Are women really worse with money than men are?
This question has been hanging over me as personal finance books for women pile up on my desk. There's Suze Orman's Women & Money, Lois Frankel's Nice Girls Don't Get Rich, Jean Chatzky's Make Money, Not Excuses, and David Bach's Smart Women Finish Rich, to name a few.
They've all proved to be extremely popular, judging from their Amazon rankings. But why? Is it because we women really do need special help with money, or do we just like reading about it more than men do?
To answer my questions, I did a little research. The Bureau of Labor Statistics reports that single men and women ages 25 to 34 exhibit similar spending patterns. The main difference is that single men spend more on transportation while single women spend more on apparel and services. (Men also spend about twice as much on alcohol and $600 more on car purchases.) No evidence there that women are inherently spendthrifts.
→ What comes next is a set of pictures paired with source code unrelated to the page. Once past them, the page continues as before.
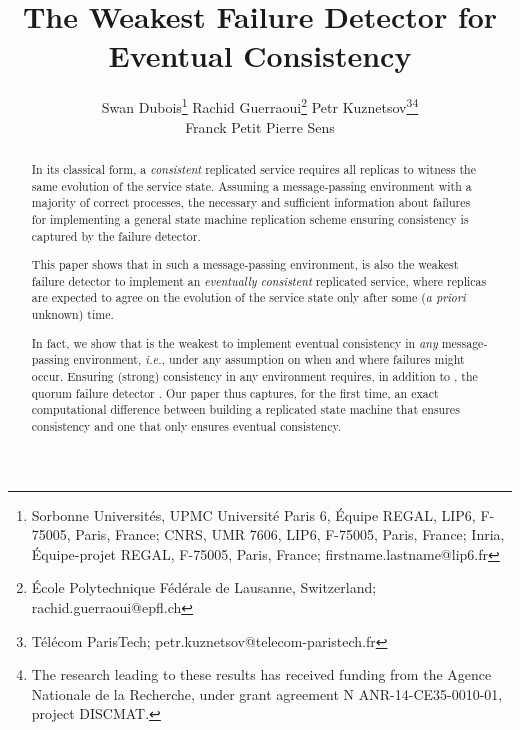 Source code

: \documentclass[11pt]{article}
\begin{document}
\sloppy

\title{The Weakest Failure Detector for Eventual Consistency}

\author{
Swan Dubois\protect\footnote{Sorbonne Universit\'es, UPMC Universit\'e
  Paris 6, \'Equipe REGAL, LIP6, F-75005, Paris, France;
CNRS, UMR 7606, LIP6, F-75005, Paris, France;
Inria, \'Equipe-projet REGAL, F-75005, Paris, France;
firstname.lastname@lip6.fr}
\hspace{1cm}Rachid Guerraoui\protect\footnote{\'Ecole Polytechnique F\'ed\'erale de Lausanne, Switzerland; rachid.guerraoui@epfl.ch}
\hspace{1cm}Petr Kuznetsov\protect\footnote{T\'el\'ecom ParisTech;
   petr.kuznetsov@telecom-paristech.fr}\thanks{The research leading to these results has
  received funding from the Agence Nationale de la Recherche,  under
  grant agreement N ANR-14-CE35-0010-01, project DISCMAT.}
\\
Franck Petit\protect\footnotemark[1]
\hspace{1cm} Pierre Sens\protect\footnotemark[1]
}

\date{}


\maketitle


\begin{abstract}
In its classical form,  a \emph{consistent} replicated service requires
all replicas to witness the same evolution of the service state.
Assuming a message-passing environment with a majority of
correct processes, the necessary and sufficient information about
failures for implementing a general state machine replication scheme
ensuring consistency is captured by the  failure detector.


This paper shows that
in such a message-passing environment,   is also the weakest failure detector
to implement
an \emph{eventually consistent} replicated service,
where replicas are expected to agree on the evolution of the service state only after some
(\emph{a priori} unknown) time.

In fact, we show that  is the weakest to implement
eventual consistency in \emph{any} message-passing environment, {\em i.e.}, under any assumption on when and
where
failures might occur.
Ensuring (strong) consistency in any environment
requires, in addition to ,
the quorum failure detector
.
Our paper thus captures, for the first time,
an exact computational difference between
building a replicated state machine that ensures consistency and
one that only ensures eventual consistency.
\end{abstract}
\end{document}
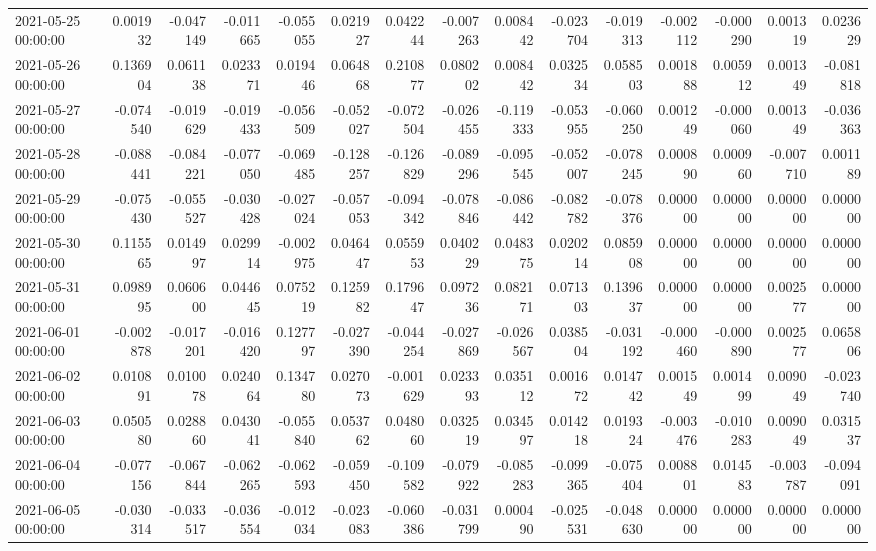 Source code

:\begin{tabular}{lrrrrrrrrrrrrrr}
2021-05-25 00:00:00 & 0.001932 & -0.047149 & -0.011665 & -0.055055 & 0.021927 & 0.042244 & -0.007263 & 0.008442 & -0.023704 & -0.019313 & -0.002112 & -0.000290 & 0.001319 & 0.023629 \\
2021-05-26 00:00:00 & 0.136904 & 0.061138 & 0.023371 & 0.019446 & 0.064868 & 0.210877 & 0.080202 & 0.008442 & 0.032534 & 0.058503 & 0.001888 & 0.005912 & 0.001349 & -0.081818 \\
2021-05-27 00:00:00 & -0.074540 & -0.019629 & -0.019433 & -0.056509 & -0.052027 & -0.072504 & -0.026455 & -0.119333 & -0.053955 & -0.060250 & 0.001249 & -0.000060 & 0.001349 & -0.036363 \\
2021-05-28 00:00:00 & -0.088441 & -0.084221 & -0.077050 & -0.069485 & -0.128257 & -0.126829 & -0.089296 & -0.095545 & -0.052007 & -0.078245 & 0.000890 & 0.000960 & -0.007710 & 0.001189 \\
2021-05-29 00:00:00 & -0.075430 & -0.055527 & -0.030428 & -0.027024 & -0.057053 & -0.094342 & -0.078846 & -0.086442 & -0.082782 & -0.078376 & 0.000000 & 0.000000 & 0.000000 & 0.000000 \\
2021-05-30 00:00:00 & 0.115565 & 0.014997 & 0.029914 & -0.002975 & 0.046447 & 0.055953 & 0.040229 & 0.048375 & 0.020214 & 0.085908 & 0.000000 & 0.000000 & 0.000000 & 0.000000 \\
2021-05-31 00:00:00 & 0.098995 & 0.060600 & 0.044645 & 0.075219 & 0.125982 & 0.179647 & 0.097236 & 0.082171 & 0.071303 & 0.139637 & 0.000000 & 0.000000 & 0.002577 & 0.000000 \\
2021-06-01 00:00:00 & -0.002878 & -0.017201 & -0.016420 & 0.127797 & -0.027390 & -0.044254 & -0.027869 & -0.026567 & 0.038504 & -0.031192 & -0.000460 & -0.000890 & 0.002577 & 0.065806 \\
2021-06-02 00:00:00 & 0.010891 & 0.010078 & 0.024064 & 0.134780 & 0.027073 & -0.001629 & 0.023393 & 0.035112 & 0.001672 & 0.014742 & 0.001549 & 0.001499 & 0.009049 & -0.023740 \\
2021-06-03 00:00:00 & 0.050580 & 0.028860 & 0.043041 & -0.055840 & 0.053762 & 0.048060 & 0.032519 & 0.034597 & 0.014218 & 0.019324 & -0.003476 & -0.010283 & 0.009049 & 0.031537 \\
2021-06-04 00:00:00 & -0.077156 & -0.067844 & -0.062265 & -0.062593 & -0.059450 & -0.109582 & -0.079922 & -0.085283 & -0.099365 & -0.075404 & 0.008801 & 0.014583 & -0.003787 & -0.094091 \\
2021-06-05 00:00:00 & -0.030314 & -0.033517 & -0.036554 & -0.012034 & -0.023083 & -0.060386 & -0.031799 & 0.000490 & -0.025531 & -0.048630 & 0.000000 & 0.000000 & 0.000000 & 0.000000 \\

\end{tabular}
The same is true on the credit front. According to a Demos calculation based on the Survey of Consumer Finances, a higher proportion of women ages 25 to 34 carry credit card debt compared with their male peers—76 percent vs. 67 percent—but the men carry higher amounts of debt, which is what really matters when you're trying to stay on top of monthly bills.
Men in the 25-to-34 age group carry $4,369 on average, compared with women's $4,038. Credit scores, a measure of one's fiscal responsibility, show virtually no difference between men and women. Average scores across all age groups vary only a few percentage points by gender, according to Experian.
Another trend that tends to be all but ignored by these books: Women are making more money than ever before. While men between the ages of 25 and 34 have seen their wages decline over the past 25 years, women's wages have risen. In fact, 1 in 3 wives now out-earns her husband.
Although fathers still make more than mothers on average, fathers' earnings have held relatively constant over the past 35 years, while mothers' earnings have more than doubled. And despite the popular "mommy track" stereotype, research shows we can increasingly move in and out of the workforce and combine motherhood with careers.
My conclusion? Women aren't any worse with money—we just like to read about it.